**Required action**
Please set down exactly the lines of the listing below from the line containing "and how these" through the line containing "thus contributing to values close to $f_c$.", both lines included, leaving out all other lines.
___ Material provided ___
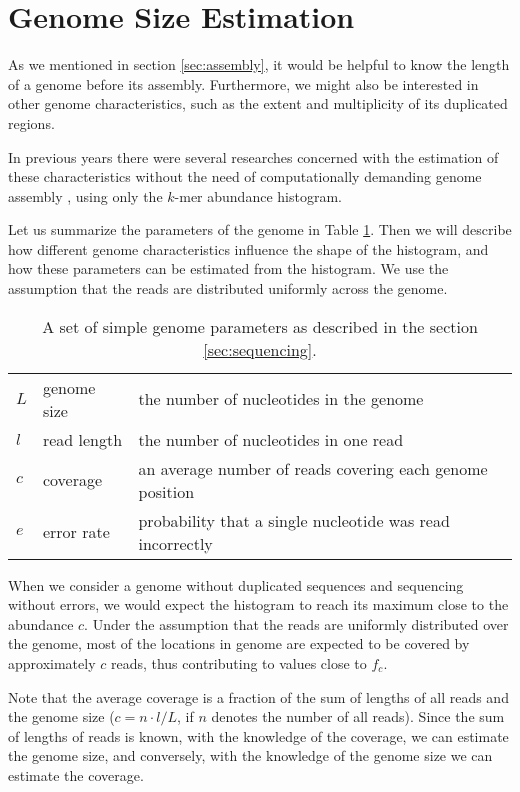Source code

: \section{Genome Size Estimation}
\label{sec:intro-estimation}
As we mentioned in section \ref{sec:assembly}, it would be helpful to know the length of a genome 
before its assembly. Furthermore, we might also be interested in other genome characteristics,
such as the extent and multiplicity of its duplicated regions.

In previous years there were several researches concerned with the estimation 
of these characteristics without the need of computationally demanding 
genome assembly \cite{Hozza2015, Williams2013, Melsted2014, Sivadasan2016}, using only the $k$-mer 
abundance histogram.

\medskip

Let us summarize the parameters of the genome in Table \ref{tab:genome-parameters}.
Then we will describe how different genome characteristics influence the shape of the histogram,
and how these parameters can be estimated from the histogram. We use the assumption that
the reads are distributed uniformly across the genome. 

\begin{table}[h!]
\centering
\begin{tabular}{ l l l }
 $L$ & genome size & the number of nucleotides in the genome \\  
 $l$ & read length & the number of nucleotides in one read \\
 $c$ & coverage & an average number of reads covering each genome position \\ 
 $e$ & error rate & probability that a single nucleotide was read incorrectly   
\end{tabular}
\caption[Genome parameters]{A set of simple genome parameters as described in the section \ref{sec:sequencing}.
\label{tab:genome-parameters}}
\end{table}

When we consider a genome without duplicated sequences and sequencing without errors, we
would expect the histogram to reach its maximum close to the abundance $c$.
Under the assumption that the reads are uniformly distributed over the genome,
most of the locations in genome are expected to be covered by approximately $c$ reads,
thus contributing to values close to $f_c$.

Note that the average coverage is a fraction of the sum of lengths of all reads
and the genome size ($c = n \cdot l/L$, if $n$ denotes the number of all reads). 
Since the sum of lengths of reads is known, with the knowledge of the coverage, we can estimate the 
genome size, and conversely, with the knowledge of the genome size we can estimate the coverage.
___
**Output for this exercise**
and how these parameters can be estimated from the histogram. We use the assumption that
the reads are distributed uniformly across the genome. 

\begin{table}[h!]
\centering
\begin{tabular}{ l l l }
 $L$ & genome size & the number of nucleotides in the genome \\  
 $l$ & read length & the number of nucleotides in one read \\
 $c$ & coverage & an average number of reads covering each genome position \\ 
 $e$ & error rate & probability that a single nucleotide was read incorrectly   
\end{tabular}
\caption[Genome parameters]{A set of simple genome parameters as described in the section \ref{sec:sequencing}.
\label{tab:genome-parameters}}
\end{table}

When we consider a genome without duplicated sequences and sequencing without errors, we
would expect the histogram to reach its maximum close to the abundance $c$.
Under the assumption that the reads are uniformly distributed over the genome,
most of the locations in genome are expected to be covered by approximately $c$ reads,
thus contributing to values close to $f_c$.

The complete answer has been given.